**** Data provided

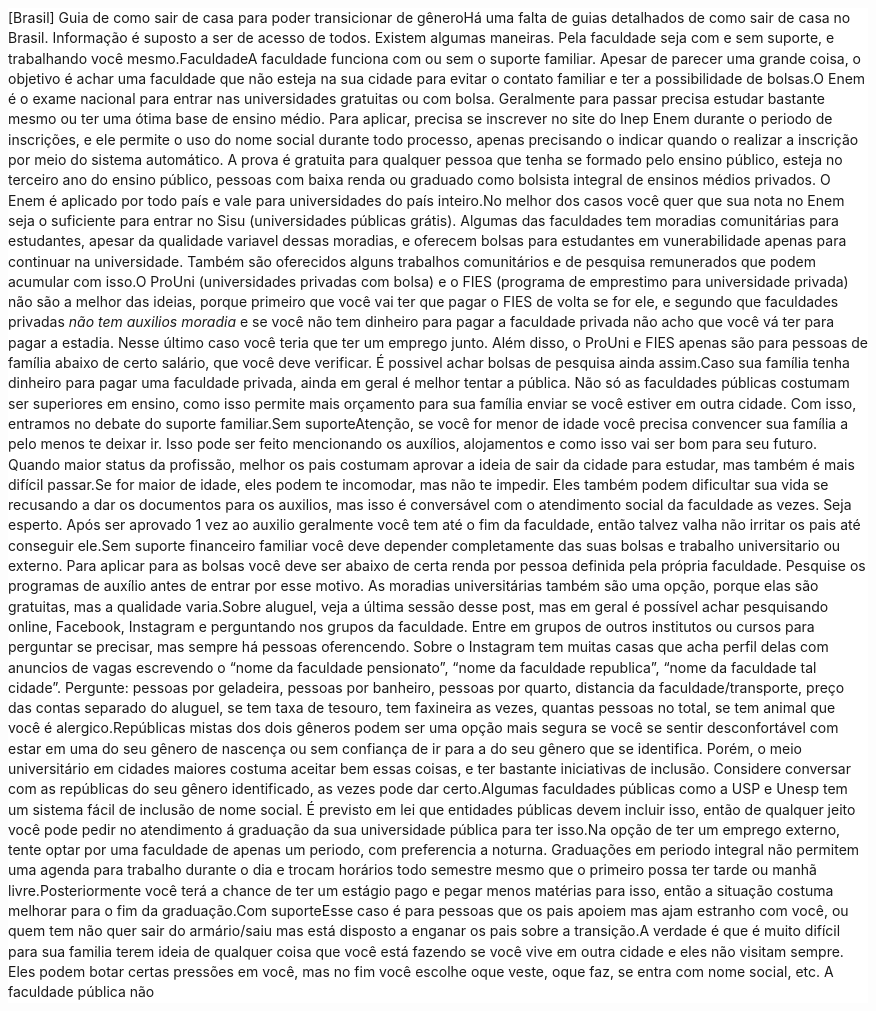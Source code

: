 [Brasil] Guia de como sair de casa para poder transicionar de gêneroHá uma falta de guias detalhados de como sair de casa no Brasil. Informação é suposto a ser de acesso de todos. Existem algumas maneiras. Pela faculdade seja com e sem suporte, e trabalhando você mesmo.FaculdadeA faculdade funciona com ou sem o suporte familiar. Apesar de parecer uma grande coisa, o objetivo é achar uma faculdade que não esteja na sua cidade para evitar o contato familiar e ter a possibilidade de bolsas.O Enem é o exame nacional para entrar nas universidades gratuitas ou com bolsa. Geralmente para passar precisa estudar bastante mesmo ou ter uma ótima base de ensino médio. Para aplicar, precisa se inscrever no site do Inep Enem durante o periodo de inscrições, e ele permite o uso do nome social durante todo processo, apenas precisando o indicar quando o realizar a inscrição por meio do sistema automático. A prova é gratuita para qualquer pessoa que tenha se formado pelo ensino público, esteja no terceiro ano do ensino público, pessoas com baixa renda ou graduado como bolsista integral de ensinos médios privados. O Enem é aplicado por todo país e vale para universidades do país inteiro.No melhor dos casos você quer que sua nota no Enem seja o suficiente para entrar no Sisu (universidades públicas grátis). Algumas das faculdades tem moradias comunitárias para estudantes, apesar da qualidade variavel dessas moradias, e oferecem bolsas para estudantes em vunerabilidade apenas para continuar na universidade. Também são oferecidos alguns trabalhos comunitários e de pesquisa remunerados que podem acumular com isso.O ProUni (universidades privadas com bolsa) e o FIES (programa de emprestimo para universidade privada) não são a melhor das ideias, porque primeiro que você vai ter que pagar o FIES de volta se for ele, e segundo que faculdades privadas *não tem auxilios moradia* e se você não tem dinheiro para pagar a faculdade privada não acho que você vá ter para pagar a estadia. Nesse último caso você teria que ter um emprego junto. Além disso, o ProUni e FIES apenas são para pessoas de família abaixo de certo salário, que você deve verificar. É possivel achar bolsas de pesquisa ainda assim.Caso sua família tenha dinheiro para pagar uma faculdade privada, ainda em geral é melhor tentar a pública. Não só as faculdades públicas costumam ser superiores em ensino, como isso permite mais orçamento para sua família enviar se você estiver em outra cidade. Com isso, entramos no debate do suporte familiar.Sem suporteAtenção, se você for menor de idade você precisa convencer sua família a pelo menos te deixar ir. Isso pode ser feito mencionando os auxílios, alojamentos e como isso vai ser bom para seu futuro. Quando maior status da profissão, melhor os pais costumam aprovar a ideia de sair da cidade para estudar, mas também é mais difícil passar.Se for maior de idade, eles podem te incomodar, mas não te impedir. Eles também podem dificultar sua vida se recusando a dar os documentos para os auxilios, mas isso é conversável com o atendimento social da faculdade as vezes. Seja esperto. Após ser aprovado 1 vez ao auxilio geralmente você tem até o fim da faculdade, então talvez valha não irritar os pais até conseguir ele.Sem suporte financeiro familiar você deve depender completamente das suas bolsas e trabalho universitario ou externo. Para aplicar para as bolsas você deve ser abaixo de certa renda por pessoa definida pela própria faculdade. Pesquise os programas de auxílio antes de entrar por esse motivo. As moradias universitárias também são uma opção, porque elas são gratuitas, mas a qualidade varia.Sobre aluguel, veja a última sessão desse post, mas em geral é possível achar pesquisando online, Facebook, Instagram e perguntando nos grupos da faculdade. Entre em grupos de outros institutos ou cursos para perguntar se precisar, mas sempre há pessoas oferencendo. Sobre o Instagram tem muitas casas que acha perfil delas com anuncios de vagas escrevendo o “nome da faculdade pensionato”, “nome da faculdade republica”, “nome da faculdade tal cidade”. Pergunte: pessoas por geladeira, pessoas por banheiro, pessoas por quarto, distancia da faculdade/transporte, preço das contas separado do aluguel, se tem taxa de tesouro, tem faxineira as vezes, quantas pessoas no total, se tem animal que você é alergico.Repúblicas mistas dos dois gêneros podem ser uma opção mais segura se você se sentir desconfortável com estar em uma do seu gênero de nascença ou sem confiança de ir para a do seu gênero que se identifica. Porém, o meio universitário em cidades maiores costuma aceitar bem essas coisas, e ter bastante iniciativas de inclusão. Considere conversar com as repúblicas do seu gênero identificado, as vezes pode dar certo.Algumas faculdades públicas como a USP e Unesp tem um sistema fácil de inclusão de nome social. É previsto em lei que entidades públicas devem incluir isso, então de qualquer jeito você pode pedir no atendimento á graduação da sua universidade pública para ter isso.Na opção de ter um emprego externo, tente optar por uma faculdade de apenas um periodo, com preferencia a noturna. Graduações em periodo integral não permitem uma agenda para trabalho durante o dia e trocam horários todo semestre mesmo que o primeiro possa ter tarde ou manhã livre.Posteriormente você terá a chance de ter um estágio pago e pegar menos matérias para isso, então a situação costuma melhorar para o fim da graduação.Com suporteEsse caso é para pessoas que os pais apoiem mas ajam estranho com você, ou quem tem não quer sair do armário/saiu mas está disposto a enganar os pais sobre a transição.A verdade é que é muito difícil para sua familia terem ideia de qualquer coisa que você está fazendo se você vive em outra cidade e eles não visitam sempre. Eles podem botar certas pressões em você, mas no fim você escolhe oque veste, oque faz, se entra com nome social, etc. A faculdade pública não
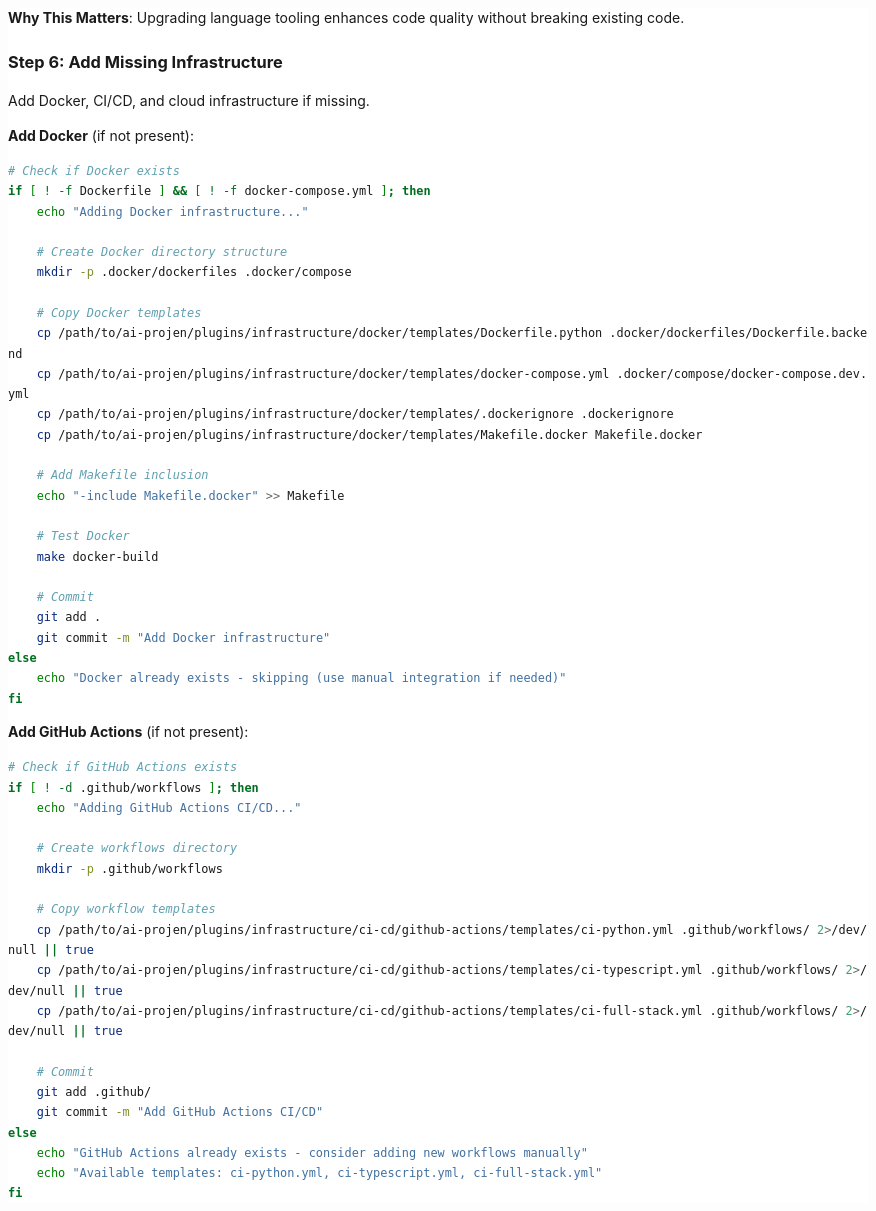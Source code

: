 **Why This Matters**: Upgrading language tooling enhances code quality without breaking existing code.

### Step 6: Add Missing Infrastructure

Add Docker, CI/CD, and cloud infrastructure if missing.

**Add Docker** (if not present):
```bash
# Check if Docker exists
if [ ! -f Dockerfile ] && [ ! -f docker-compose.yml ]; then
    echo "Adding Docker infrastructure..."

    # Create Docker directory structure
    mkdir -p .docker/dockerfiles .docker/compose

    # Copy Docker templates
    cp /path/to/ai-projen/plugins/infrastructure/docker/templates/Dockerfile.python .docker/dockerfiles/Dockerfile.backend
    cp /path/to/ai-projen/plugins/infrastructure/docker/templates/docker-compose.yml .docker/compose/docker-compose.dev.yml
    cp /path/to/ai-projen/plugins/infrastructure/docker/templates/.dockerignore .dockerignore
    cp /path/to/ai-projen/plugins/infrastructure/docker/templates/Makefile.docker Makefile.docker

    # Add Makefile inclusion
    echo "-include Makefile.docker" >> Makefile

    # Test Docker
    make docker-build

    # Commit
    git add .
    git commit -m "Add Docker infrastructure"
else
    echo "Docker already exists - skipping (use manual integration if needed)"
fi
```

**Add GitHub Actions** (if not present):
```bash
# Check if GitHub Actions exists
if [ ! -d .github/workflows ]; then
    echo "Adding GitHub Actions CI/CD..."

    # Create workflows directory
    mkdir -p .github/workflows

    # Copy workflow templates
    cp /path/to/ai-projen/plugins/infrastructure/ci-cd/github-actions/templates/ci-python.yml .github/workflows/ 2>/dev/null || true
    cp /path/to/ai-projen/plugins/infrastructure/ci-cd/github-actions/templates/ci-typescript.yml .github/workflows/ 2>/dev/null || true
    cp /path/to/ai-projen/plugins/infrastructure/ci-cd/github-actions/templates/ci-full-stack.yml .github/workflows/ 2>/dev/null || true

    # Commit
    git add .github/
    git commit -m "Add GitHub Actions CI/CD"
else
    echo "GitHub Actions already exists - consider adding new workflows manually"
    echo "Available templates: ci-python.yml, ci-typescript.yml, ci-full-stack.yml"
fi
```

********

Search the data above for "projen" and copy every line where it turns up.

    cp /path/to/ai-projen/plugins/infrastructure/docker/templates/Dockerfile.python .docker/dockerfiles/Dockerfile.backend
    cp /path/to/ai-projen/plugins/infrastructure/docker/templates/docker-compose.yml .docker/compose/docker-compose.dev.yml
    cp /path/to/ai-projen/plugins/infrastructure/docker/templates/.dockerignore .dockerignore
    cp /path/to/ai-projen/plugins/infrastructure/docker/templates/Makefile.docker Makefile.docker
    cp /path/to/ai-projen/plugins/infrastructure/ci-cd/github-actions/templates/ci-python.yml .github/workflows/ 2>/dev/null || true
    cp /path/to/ai-projen/plugins/infrastructure/ci-cd/github-actions/templates/ci-typescript.yml .github/workflows/ 2>/dev/null || true
    cp /path/to/ai-projen/plugins/infrastructure/ci-cd/github-actions/templates/ci-full-stack.yml .github/workflows/ 2>/dev/null || true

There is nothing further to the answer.